→ What the exercise asks: Using the listing below, set down each line from the line containing "잠깐만 멍때리거나 코드를 치다보면 훅훅 지나가는 시간이 너무나 무서웠다" through the line containing "슬슬 효율적인 방법을 찾지않으면 힘들지도", both ends included, exactly and with nothing added.

───── Records shown

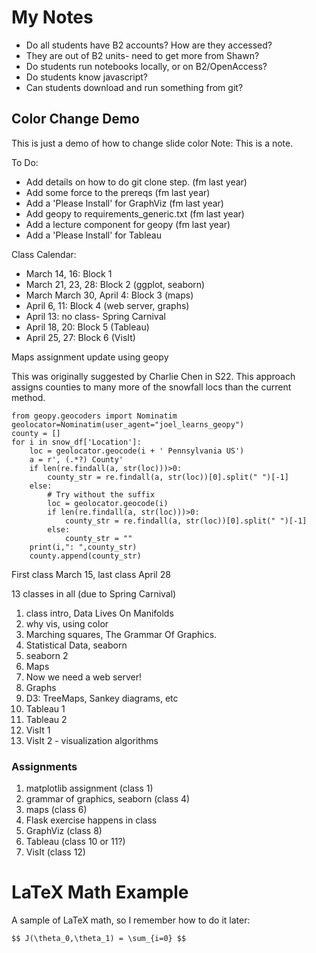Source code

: # My Notes #

* Do all students have B2 accounts? How are they accessed?
 * They are out of B2 units- need to get more from Shawn?
* Do students run notebooks locally, or on B2/OpenAccess?
* Do students know javascript?
* Can students download and run something from git?


<!-- .slide: data-background="#ff0000" -->
## Color Change Demo ##
This is just a demo of how to change slide color
Note:
This is a note.


To Do:
* Add details on how to do git clone step. (fm last year)
* Add some force to the prereqs (fm last year)
* Add a 'Please Install' for GraphViz (fm last year)
* Add geopy to requirements_generic.txt (fm last year)
* Add a lecture component for geopy (fm last year)
* Add a 'Please Install' for Tableau


Class Calendar:

* March 14, 16: Block 1
* March 21, 23, 28: Block 2 (ggplot, seaborn)
* March March 30, April 4: Block 3 (maps)
* April 6, 11: Block 4 (web server, graphs)
* April 13: no class- Spring Carnival
* April 18, 20: Block 5 (Tableau)
* April 25, 27: Block 6 (VisIt)


Maps assignment update using geopy

This was originally suggested by Charlie Chen in S22.  This
approach assigns counties to many more of the snowfall locs
than the current method.

```
from geopy.geocoders import Nominatim
geolocator=Nominatim(user_agent="joel_learns_geopy")
county = []
for i in snow_df['Location']:
    loc = geolocator.geocode(i + ' Pennsylvania US')
    a = r', (.*?) County'
    if len(re.findall(a, str(loc)))>0:
        county_str = re.findall(a, str(loc))[0].split(" ")[-1]
    else:
        # Try without the suffix
        loc = geolocator.geocode(i)
        if len(re.findall(a, str(loc)))>0:
            county_str = re.findall(a, str(loc))[0].split(" ")[-1]
        else:
            county_str = ""
    print(i,": ",county_str)
    county.append(county_str)
```


First class March 15, last class April 28

13 classes in all (due to Spring Carnival)


1. class intro, Data Lives On Manifolds
2. why vis, using color
3. Marching squares, The Grammar Of Graphics.
4. Statistical Data, seaborn
5. seaborn 2
6. Maps
7. Now we need a web server!
8. Graphs
9. D3: TreeMaps, Sankey diagrams, etc
10. Tableau 1
11. Tableau 2
12. VisIt 1
13. VisIt 2 - visualization algorithms


### Assignments
1. matplotlib assignment (class 1)
2. grammar of graphics, seaborn (class 4)
4. maps (class 6)
5. Flask exercise happens in class
6. GraphViz (class 8)
7. Tableau (class 10 or 11?)
8. VisIt (class 12)


# LaTeX Math Example

A sample of LaTeX math, so I remember how to do it later:

`$$ J(\theta_0,\theta_1) = \sum_{i=0} $$`
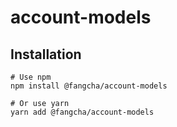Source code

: # account-models

## Installation
```
# Use npm
npm install @fangcha/account-models

# Or use yarn
yarn add @fangcha/account-models
```
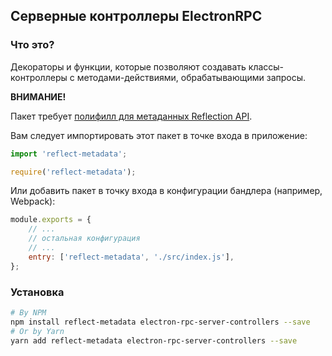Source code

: ## Серверные контроллеры ElectronRPC

### Что это?

Декораторы и функции, которые позволяют создавать классы-контроллеры с методами-действиями, обрабатывающими запросы.

**ВНИМАНИЕ!**

Пакет требует [полифилл для метаданных Reflection API](https://www.npmjs.com/package/reflect-metadata).

Вам следует импортировать этот пакет в точке входа в приложение:

```typescript
import 'reflect-metadata';
```

```javascript
require('reflect-metadata');
```

Или добавить пакет в точку входа в конфигурации бандлера (например, Webpack):

```javascript
module.exports = {
    // ...
    // остальная конфигурация
    // ...
    entry: ['reflect-metadata', './src/index.js'],
};
```

### Установка

```bash
# By NPM
npm install reflect-metadata electron-rpc-server-controllers --save
# Or by Yarn
yarn add reflect-metadata electron-rpc-server-controllers --save
```
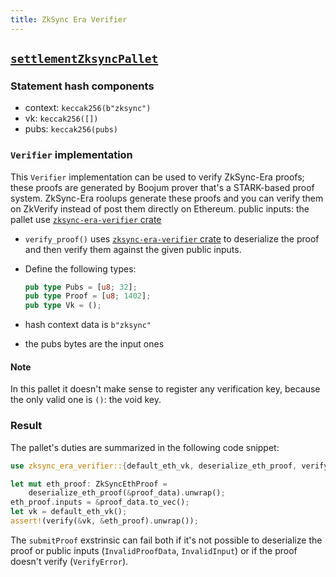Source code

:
 ```yaml
---
title: ZkSync Era Verifier
---
```


## [`settlementZksyncPallet`](https://github.com/HorizenLabs/NH-core/tree/main/verifiers/zksync)

### Statement hash components

- context: `keccak256(b"zksync")`
- vk: `keccak256([])`
- pubs: `keccak256(pubs)`

### `Verifier` implementation

This `Verifier` implementation can be used to verify ZkSync-Era proofs; these proofs are generated by Boojum prover that's a
STARK-based proof system. ZkSync-Era roolups generate these proofs and you can verify them on ZkVerify instead of
post them directly on Ethereum.
public inputs: the pallet use [`zksync-era-verifier` crate](https://github.com/HorizenLabs/zksync-era-verifier/tree/v0.1.0)

- `verify_proof()` uses [`zksync-era-verifier` crate](https://github.com/HorizenLabs/zksync-era-verifier/tree/v0.1.0) to deserialize
the proof and then verify them against the given public inputs.
- Define the following types:

    ```rust
    pub type Pubs = [u8; 32];
    pub type Proof = [u8; 1402];
    pub type Vk = ();
    ```

- hash context data is `b"zksync"`
- the pubs bytes are the input ones

#### Note

In this pallet it doesn't make sense to register any verification key, because the only valid one is `()`: the void key.

### Result

The pallet's duties are summarized in the following code snippet:

```rust
use zksync_era_verifier::{default_eth_vk, deserialize_eth_proof, verify, ZkSyncEthProof};

let mut eth_proof: ZkSyncEthProof =
    deserialize_eth_proof(&proof_data).unwrap();
eth_proof.inputs = &proof_data.to_vec();
let vk = default_eth_vk();
assert!(verify(&vk, &eth_proof).unwrap());
```

The `submitProof` exstrinsic can fail both if it's not possible to deserialize the proof or public inputs (`InvalidProofData`,
`InvalidInput`) or if the proof doesn't verify (`VerifyError`).
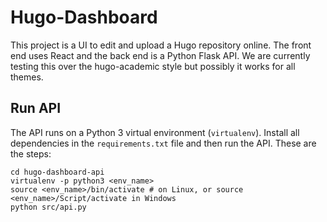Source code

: # Hugo-Dashboard

This project is a UI to edit and upload a Hugo repository online. The front end uses React and the back end is a Python Flask API. We are currently testing this over the hugo-academic style but possibly it works for all themes.

## Run API

The API runs on a Python 3 virtual environment (`virtualenv`). Install all dependencies in the `requirements.txt` file and then run the API. These are the steps:

```
cd hugo-dashboard-api
virtualenv -p python3 <env_name>
source <env_name>/bin/activate # on Linux, or source <env_name>/Script/activate in Windows
python src/api.py
```
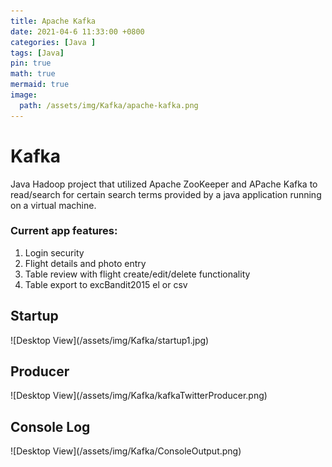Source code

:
```yaml
---
title: Apache Kafka
date: 2021-04-6 11:33:00 +0800
categories: [Java ]
tags: [Java]
pin: true
math: true
mermaid: true
image:
  path: /assets/img/Kafka/apache-kafka.png
---
```

<h1 class="mt-5">Kafka</h1>
Java Hadoop project that utilized Apache ZooKeeper and APache Kafka to read/search for certain search terms provided by a java application running on a virtual machine.

### Current app features:
1. Login security
2. Flight details and photo entry
3. Table review with flight create/edit/delete functionality
4. Table export to excBandit2015
el or csv

<h2 class="mt-5">Startup</h2>
![Desktop View](/assets/img/Kafka/startup1.jpg)

<h2 class="mt-5">Producer</h2>
![Desktop View](/assets/img/Kafka/kafkaTwitterProducer.png)

<h2 class="mt-5">Console Log</h2>
![Desktop View](/assets/img/Kafka/ConsoleOutput.png)






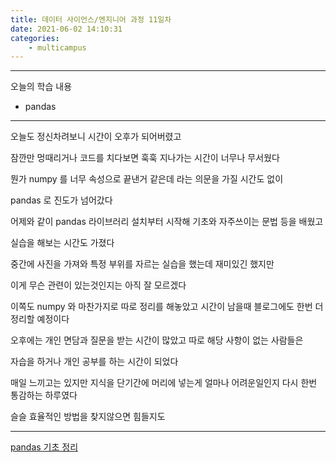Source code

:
 ```yaml
---
title: 데이터 사이언스/엔지니어 과정 11일차
date: 2021-06-02 14:10:31
categories:
    - multicampus
---
```


___
오늘의 학습 내용
- pandas
___
오늘도 정신차려보니 시간이 오후가 되어버렸고  

잠깐만 멍때리거나 코드를 치다보면 훅훅 지나가는 시간이 너무나 무서웠다  

뭔가 numpy 를 너무 속성으로 끝낸거 같은데 라는 의문을 가질 시간도 없이  

pandas 로 진도가 넘어갔다  

어제와 같이 pandas 라이브러리 설치부터 시작해 기초와 자주쓰이는 문법 등을 배웠고  

실습을 해보는 시간도 가졌다  

중간에 사진을 가져와 특정 부위를 자르는 실습을 했는데 재미있긴 했지만  

이게 무슨 관련이 있는것인지는 아직 잘 모르겠다  

이쪽도 numpy 와 마찬가지로 따로 정리를 해놓았고 시간이 남을때 블로그에도 한번 더 정리할 예정이다  

오후에는 개인 면담과 질문을 받는 시간이 많았고 따로 해당 사항이 없는 사람들은  

자습을 하거나 개인 공부를 하는 시간이 되었다     

매일 느끼고는 있지만 지식을 단기간에 머리에 넣는게 얼마나 어려운일인지 다시 한번 통감하는 하루였다  

슬슬 효율적인 방법을 찾지않으면 힘들지도  
___
[pandas 기초 정리](https://github.com/ouguro3/Study/tree/main/for_data_analysis/Pandas)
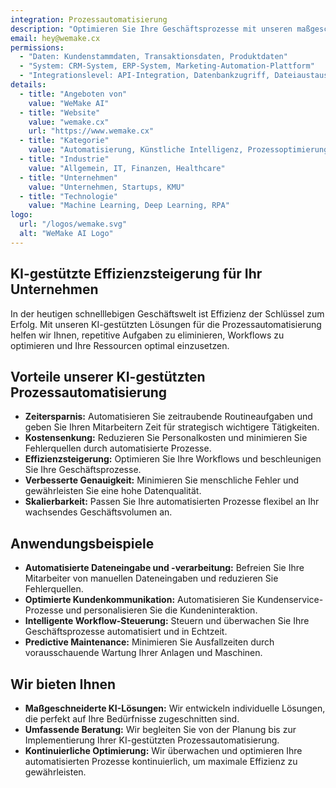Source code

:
 ```yaml
---
integration: Prozessautomatisierung
description: "Optimieren Sie Ihre Geschäftsprozesse mit unseren maßgeschneiderten KI-Lösungen für die Automatisierung."
email: hey@wemake.cx
permissions:
  - "Daten: Kundenstammdaten, Transaktionsdaten, Produktdaten"
  - "System: CRM-System, ERP-System, Marketing-Automation-Plattform"
  - "Integrationslevel: API-Integration, Datenbankzugriff, Dateiaustausch"
details:
  - title: "Angeboten von"
    value: "WeMake AI"
  - title: "Website"
    value: "wemake.cx"
    url: "https://www.wemake.cx"
  - title: "Kategorie"
    value: "Automatisierung, Künstliche Intelligenz, Prozessoptimierung"
  - title: "Industrie"
    value: "Allgemein, IT, Finanzen, Healthcare"
  - title: "Unternehmen"
    value: "Unternehmen, Startups, KMU"
  - title: "Technologie"
    value: "Machine Learning, Deep Learning, RPA"
logo:
  url: "/logos/wemake.svg"
  alt: "WeMake AI Logo"
---
```


## KI-gestützte Effizienzsteigerung für Ihr Unternehmen

In der heutigen schnelllebigen Geschäftswelt ist Effizienz der Schlüssel zum Erfolg. Mit unseren KI-gestützten Lösungen für die Prozessautomatisierung helfen wir Ihnen, repetitive Aufgaben zu eliminieren, Workflows zu optimieren und Ihre Ressourcen optimal einzusetzen.

## Vorteile unserer KI-gestützten Prozessautomatisierung

- **Zeitersparnis:** Automatisieren Sie zeitraubende Routineaufgaben und geben Sie Ihren Mitarbeitern Zeit für strategisch wichtigere Tätigkeiten.
- **Kostensenkung:** Reduzieren Sie Personalkosten und minimieren Sie Fehlerquellen durch automatisierte Prozesse.
- **Effizienzsteigerung:** Optimieren Sie Ihre Workflows und beschleunigen Sie Ihre Geschäftsprozesse.
- **Verbesserte Genauigkeit:** Minimieren Sie menschliche Fehler und gewährleisten Sie eine hohe Datenqualität.
- **Skalierbarkeit:** Passen Sie Ihre automatisierten Prozesse flexibel an Ihr wachsendes Geschäftsvolumen an.

## Anwendungsbeispiele

- **Automatisierte Dateneingabe und -verarbeitung:** Befreien Sie Ihre Mitarbeiter von manuellen Dateneingaben und reduzieren Sie Fehlerquellen.
- **Optimierte Kundenkommunikation:** Automatisieren Sie Kundenservice-Prozesse und personalisieren Sie die Kundeninteraktion.
- **Intelligente Workflow-Steuerung:** Steuern und überwachen Sie Ihre Geschäftsprozesse automatisiert und in Echtzeit.
- **Predictive Maintenance:** Minimieren Sie Ausfallzeiten durch vorausschauende Wartung Ihrer Anlagen und Maschinen.

## Wir bieten Ihnen

- **Maßgeschneiderte KI-Lösungen:** Wir entwickeln individuelle Lösungen, die perfekt auf Ihre Bedürfnisse zugeschnitten sind.
- **Umfassende Beratung:** Wir begleiten Sie von der Planung bis zur Implementierung Ihrer KI-gestützten Prozessautomatisierung.
- **Kontinuierliche Optimierung:** Wir überwachen und optimieren Ihre automatisierten Prozesse kontinuierlich, um maximale Effizienz zu gewährleisten.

──────────

→ Solution for this task:
잠깐만 멍때리거나 코드를 치다보면 훅훅 지나가는 시간이 너무나 무서웠다  

뭔가 numpy 를 너무 속성으로 끝낸거 같은데 라는 의문을 가질 시간도 없이  

pandas 로 진도가 넘어갔다  

어제와 같이 pandas 라이브러리 설치부터 시작해 기초와 자주쓰이는 문법 등을 배웠고  

실습을 해보는 시간도 가졌다  

중간에 사진을 가져와 특정 부위를 자르는 실습을 했는데 재미있긴 했지만  

이게 무슨 관련이 있는것인지는 아직 잘 모르겠다  

이쪽도 numpy 와 마찬가지로 따로 정리를 해놓았고 시간이 남을때 블로그에도 한번 더 정리할 예정이다  

오후에는 개인 면담과 질문을 받는 시간이 많았고 따로 해당 사항이 없는 사람들은  

자습을 하거나 개인 공부를 하는 시간이 되었다     

매일 느끼고는 있지만 지식을 단기간에 머리에 넣는게 얼마나 어려운일인지 다시 한번 통감하는 하루였다  

슬슬 효율적인 방법을 찾지않으면 힘들지도  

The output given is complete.